[Entries taken from a collection]
____________
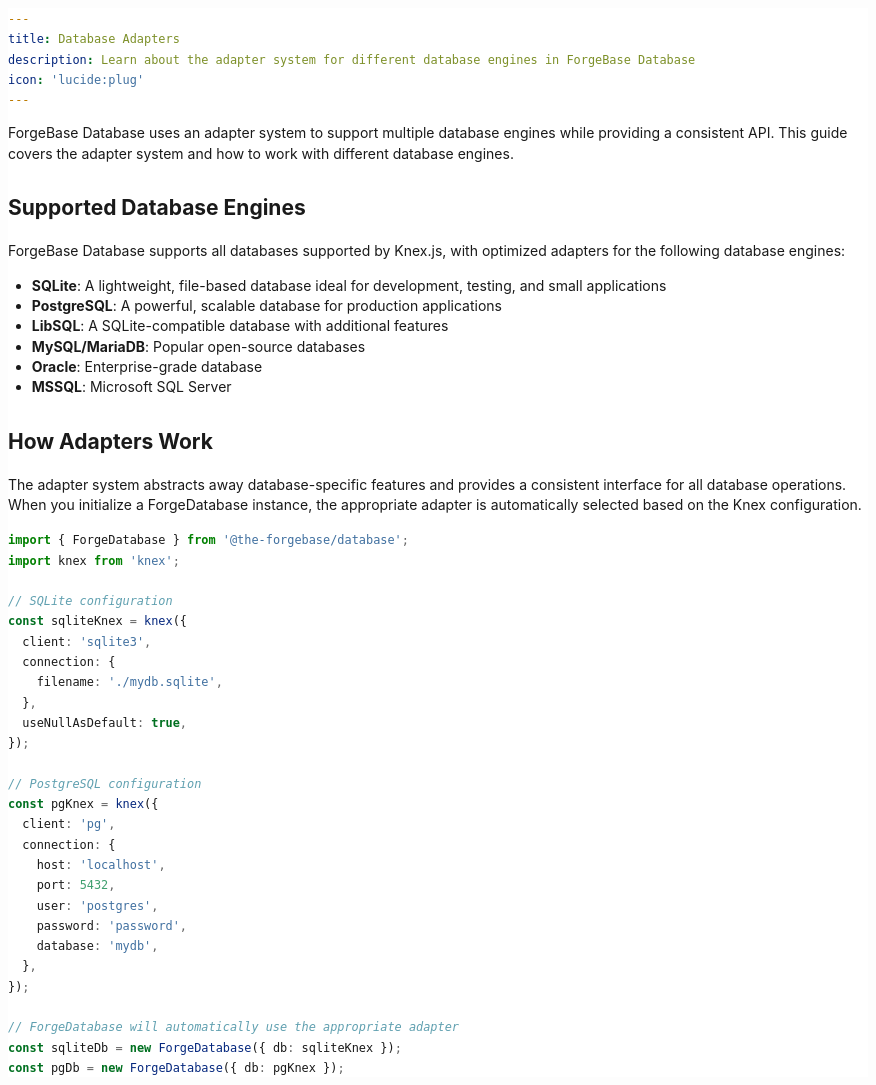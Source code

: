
 ```yaml
---
title: Database Adapters
description: Learn about the adapter system for different database engines in ForgeBase Database
icon: 'lucide:plug'
---
```


ForgeBase Database uses an adapter system to support multiple database engines while providing a consistent API. This guide covers the adapter system and how to work with different database engines.

## Supported Database Engines

ForgeBase Database supports all databases supported by Knex.js, with optimized adapters for the following database engines:

- **SQLite**: A lightweight, file-based database ideal for development, testing, and small applications
- **PostgreSQL**: A powerful, scalable database for production applications
- **LibSQL**: A SQLite-compatible database with additional features
- **MySQL/MariaDB**: Popular open-source databases
- **Oracle**: Enterprise-grade database
- **MSSQL**: Microsoft SQL Server

## How Adapters Work

The adapter system abstracts away database-specific features and provides a consistent interface for all database operations. When you initialize a ForgeDatabase instance, the appropriate adapter is automatically selected based on the Knex configuration.

```ts [ts]
import { ForgeDatabase } from '@the-forgebase/database';
import knex from 'knex';

// SQLite configuration
const sqliteKnex = knex({
  client: 'sqlite3',
  connection: {
    filename: './mydb.sqlite',
  },
  useNullAsDefault: true,
});

// PostgreSQL configuration
const pgKnex = knex({
  client: 'pg',
  connection: {
    host: 'localhost',
    port: 5432,
    user: 'postgres',
    password: 'password',
    database: 'mydb',
  },
});

// ForgeDatabase will automatically use the appropriate adapter
const sqliteDb = new ForgeDatabase({ db: sqliteKnex });
const pgDb = new ForgeDatabase({ db: pgKnex });
```
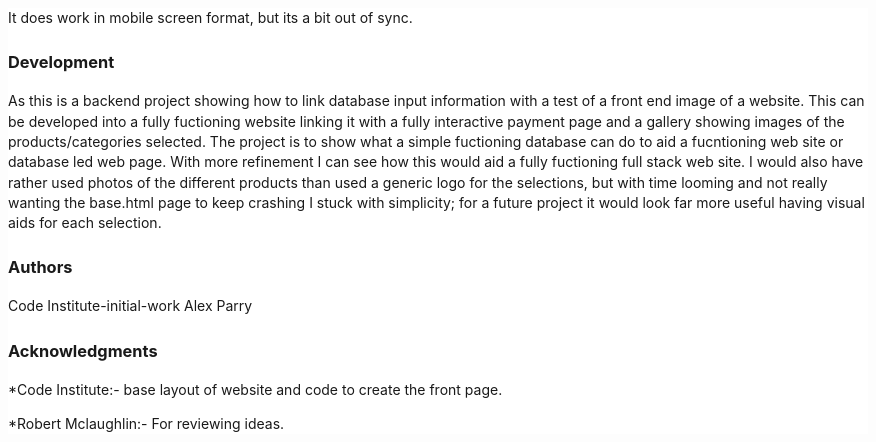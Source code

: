 It does work in mobile screen format, but its a bit out of sync. 

<a name="development"></a>
### Development

As this is a backend project showing how to link database input information with a test of a front end image of a website. 
This can be developed into a fully fuctioning website linking it with a fully interactive payment page and a gallery showing images of the products/categories selected. The project is to show what a simple fuctioning database can do to aid a fucntioning web site or database led web page. With more refinement I can see how this would aid a fully fuctioning full stack web site. 
I would also have rather used photos of the different products than used a generic logo for the selections, but with time looming and not really wanting the base.html page to keep crashing I stuck with simplicity; for a future project it would look far more useful having visual aids for each selection.



<a name="Auth"></a>
### Authors

Code Institute-initial-work Alex Parry



<a name="Acknow"></a>
### Acknowledgments

*Code Institute:- base layout of website and code to create the front page.


*Robert Mclaughlin:- For reviewing ideas.



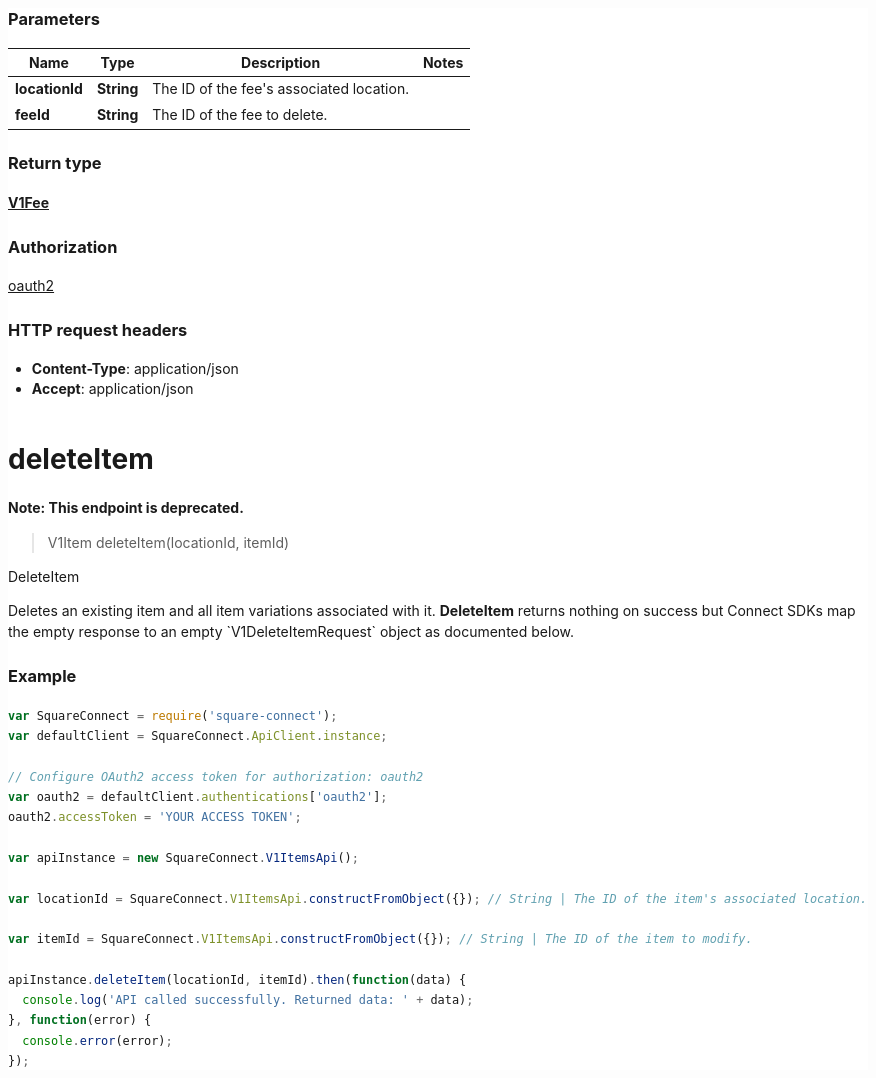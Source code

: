 ### Parameters

Name | Type | Description  | Notes
------------- | ------------- | ------------- | -------------
 **locationId** | **String**| The ID of the fee&#39;s associated location. | 
 **feeId** | **String**| The ID of the fee to delete. | 

### Return type

[**V1Fee**](V1Fee.md)

### Authorization

[oauth2](../README.md#oauth2)

### HTTP request headers

 - **Content-Type**: application/json
 - **Accept**: application/json

<a name="deleteItem"></a>
# **deleteItem**
**Note: This endpoint is deprecated.**
> V1Item deleteItem(locationId, itemId)

DeleteItem

Deletes an existing item and all item variations associated with it.   __DeleteItem__ returns nothing on success but Connect SDKs map the empty response to an empty &#x60;V1DeleteItemRequest&#x60; object as documented below.

### Example
```javascript
var SquareConnect = require('square-connect');
var defaultClient = SquareConnect.ApiClient.instance;

// Configure OAuth2 access token for authorization: oauth2
var oauth2 = defaultClient.authentications['oauth2'];
oauth2.accessToken = 'YOUR ACCESS TOKEN';

var apiInstance = new SquareConnect.V1ItemsApi();

var locationId = SquareConnect.V1ItemsApi.constructFromObject({}); // String | The ID of the item's associated location.

var itemId = SquareConnect.V1ItemsApi.constructFromObject({}); // String | The ID of the item to modify.

apiInstance.deleteItem(locationId, itemId).then(function(data) {
  console.log('API called successfully. Returned data: ' + data);
}, function(error) {
  console.error(error);
});

```
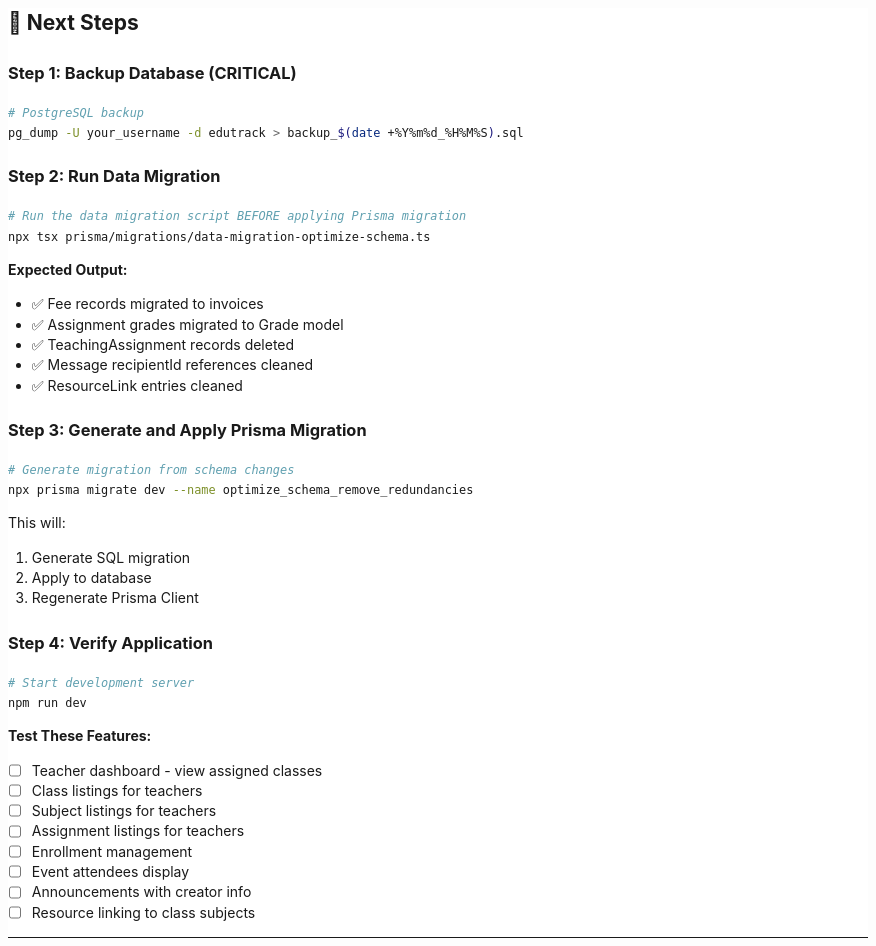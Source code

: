 ## 🚀 Next Steps

### Step 1: Backup Database (CRITICAL)

```bash
# PostgreSQL backup
pg_dump -U your_username -d edutrack > backup_$(date +%Y%m%d_%H%M%S).sql
```

### Step 2: Run Data Migration

```bash
# Run the data migration script BEFORE applying Prisma migration
npx tsx prisma/migrations/data-migration-optimize-schema.ts
```

**Expected Output:**
- ✅ Fee records migrated to invoices
- ✅ Assignment grades migrated to Grade model
- ✅ TeachingAssignment records deleted
- ✅ Message recipientId references cleaned
- ✅ ResourceLink entries cleaned

### Step 3: Generate and Apply Prisma Migration

```bash
# Generate migration from schema changes
npx prisma migrate dev --name optimize_schema_remove_redundancies
```

This will:
1. Generate SQL migration
2. Apply to database
3. Regenerate Prisma Client

### Step 4: Verify Application

```bash
# Start development server
npm run dev
```

**Test These Features:**
- [ ] Teacher dashboard - view assigned classes
- [ ] Class listings for teachers
- [ ] Subject listings for teachers
- [ ] Assignment listings for teachers
- [ ] Enrollment management
- [ ] Event attendees display
- [ ] Announcements with creator info
- [ ] Resource linking to class subjects

---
____________
▶ _WORK TO COMPLETE_
Copy every record exactly, without the pictures.

▶ _RESULT FOR THIS TASK_
Source code

:
 ```yaml
---
title: Database Adapters
description: Learn about the adapter system for different database engines in ForgeBase Database
icon: 'lucide:plug'
---
```


ForgeBase Database uses an adapter system to support multiple database engines while providing a consistent API. This guide covers the adapter system and how to work with different database engines.

## Supported Database Engines

ForgeBase Database supports all databases supported by Knex.js, with optimized adapters for the following database engines:

- **SQLite**: A lightweight, file-based database ideal for development, testing, and small applications
- **PostgreSQL**: A powerful, scalable database for production applications
- **LibSQL**: A SQLite-compatible database with additional features
- **MySQL/MariaDB**: Popular open-source databases
- **Oracle**: Enterprise-grade database
- **MSSQL**: Microsoft SQL Server

## How Adapters Work

The adapter system abstracts away database-specific features and provides a consistent interface for all database operations. When you initialize a ForgeDatabase instance, the appropriate adapter is automatically selected based on the Knex configuration.

```ts [ts]
import { ForgeDatabase } from '@the-forgebase/database';
import knex from 'knex';

// SQLite configuration
const sqliteKnex = knex({
  client: 'sqlite3',
  connection: {
    filename: './mydb.sqlite',
  },
  useNullAsDefault: true,
});

// PostgreSQL configuration
const pgKnex = knex({
  client: 'pg',
  connection: {
    host: 'localhost',
    port: 5432,
    user: 'postgres',
    password: 'password',
    database: 'mydb',
  },
});

// ForgeDatabase will automatically use the appropriate adapter
const sqliteDb = new ForgeDatabase({ db: sqliteKnex });
const pgDb = new ForgeDatabase({ db: pgKnex });
```
Source code

: It does work in mobile screen format, but its a bit out of sync. 

<a name="development"></a>
### Development

As this is a backend project showing how to link database input information with a test of a front end image of a website. 
This can be developed into a fully fuctioning website linking it with a fully interactive payment page and a gallery showing images of the products/categories selected. The project is to show what a simple fuctioning database can do to aid a fucntioning web site or database led web page. With more refinement I can see how this would aid a fully fuctioning full stack web site. 
I would also have rather used photos of the different products than used a generic logo for the selections, but with time looming and not really wanting the base.html page to keep crashing I stuck with simplicity; for a future project it would look far more useful having visual aids for each selection.



<a name="Auth"></a>
### Authors

Code Institute-initial-work Alex Parry



<a name="Acknow"></a>
### Acknowledgments

*Code Institute:- base layout of website and code to create the front page.


*Robert Mclaughlin:- For reviewing ideas.



Source code

: ### Parameters

Name | Type | Description  | Notes
------------- | ------------- | ------------- | -------------
 **locationId** | **String**| The ID of the fee&#39;s associated location. | 
 **feeId** | **String**| The ID of the fee to delete. | 

### Return type

[**V1Fee**](V1Fee.md)

### Authorization

[oauth2](../README.md#oauth2)

### HTTP request headers

 - **Content-Type**: application/json
 - **Accept**: application/json

<a name="deleteItem"></a>
# **deleteItem**
**Note: This endpoint is deprecated.**
> V1Item deleteItem(locationId, itemId)

DeleteItem

Deletes an existing item and all item variations associated with it.   __DeleteItem__ returns nothing on success but Connect SDKs map the empty response to an empty &#x60;V1DeleteItemRequest&#x60; object as documented below.

### Example
```javascript
var SquareConnect = require('square-connect');
var defaultClient = SquareConnect.ApiClient.instance;

// Configure OAuth2 access token for authorization: oauth2
var oauth2 = defaultClient.authentications['oauth2'];
oauth2.accessToken = 'YOUR ACCESS TOKEN';

var apiInstance = new SquareConnect.V1ItemsApi();

var locationId = SquareConnect.V1ItemsApi.constructFromObject({}); // String | The ID of the item's associated location.

var itemId = SquareConnect.V1ItemsApi.constructFromObject({}); // String | The ID of the item to modify.

apiInstance.deleteItem(locationId, itemId).then(function(data) {
  console.log('API called successfully. Returned data: ' + data);
}, function(error) {
  console.error(error);
});

```
Source code

: ## 🚀 Next Steps

### Step 1: Backup Database (CRITICAL)

```bash
# PostgreSQL backup
pg_dump -U your_username -d edutrack > backup_$(date +%Y%m%d_%H%M%S).sql
```

### Step 2: Run Data Migration

```bash
# Run the data migration script BEFORE applying Prisma migration
npx tsx prisma/migrations/data-migration-optimize-schema.ts
```

**Expected Output:**
- ✅ Fee records migrated to invoices
- ✅ Assignment grades migrated to Grade model
- ✅ TeachingAssignment records deleted
- ✅ Message recipientId references cleaned
- ✅ ResourceLink entries cleaned

### Step 3: Generate and Apply Prisma Migration

```bash
# Generate migration from schema changes
npx prisma migrate dev --name optimize_schema_remove_redundancies
```

This will:
1. Generate SQL migration
2. Apply to database
3. Regenerate Prisma Client

### Step 4: Verify Application

```bash
# Start development server
npm run dev
```

**Test These Features:**
- [ ] Teacher dashboard - view assigned classes
- [ ] Class listings for teachers
- [ ] Subject listings for teachers
- [ ] Assignment listings for teachers
- [ ] Enrollment management
- [ ] Event attendees display
- [ ] Announcements with creator info
- [ ] Resource linking to class subjects

---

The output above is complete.